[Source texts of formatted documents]
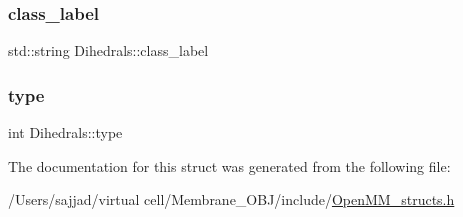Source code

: \mbox{\label{structDihedrals_a43e78eca1517f607d420ddc3387adc42}} 
\subsubsection{\texorpdfstring{class\_label}{class\_label}}
{\footnotesize\ttfamily std\+::string Dihedrals\+::class\+\_\+label}

\mbox{\label{structDihedrals_aec015ae7812fd13d61a9ff90645c104b}} 
\subsubsection{\texorpdfstring{type}{type}}
{\footnotesize\ttfamily int Dihedrals\+::type}



The documentation for this struct was generated from the following file\+:\begin{DoxyCompactItemize}
\item 
/\+Users/sajjad/virtual cell/\+Membrane\+\_\+\+O\+B\+J/include/\mbox{\hyperlink{OpenMM__structs_8h}{Open\+M\+M\+\_\+structs.\+h}}\end{DoxyCompactItemize}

Task statement:
Print every line above exactly. Leave the pictures out.

Solution below:
Source code

: \mbox{\label{structDihedrals_a43e78eca1517f607d420ddc3387adc42}} 
\subsubsection{\texorpdfstring{class\_label}{class\_label}}
{\footnotesize\ttfamily std\+::string Dihedrals\+::class\+\_\+label}

\mbox{\label{structDihedrals_aec015ae7812fd13d61a9ff90645c104b}} 
\subsubsection{\texorpdfstring{type}{type}}
{\footnotesize\ttfamily int Dihedrals\+::type}



The documentation for this struct was generated from the following file\+:\begin{DoxyCompactItemize}
\item 
/\+Users/sajjad/virtual cell/\+Membrane\+\_\+\+O\+B\+J/include/\mbox{\hyperlink{OpenMM__structs_8h}{Open\+M\+M\+\_\+structs.\+h}}\end{DoxyCompactItemize}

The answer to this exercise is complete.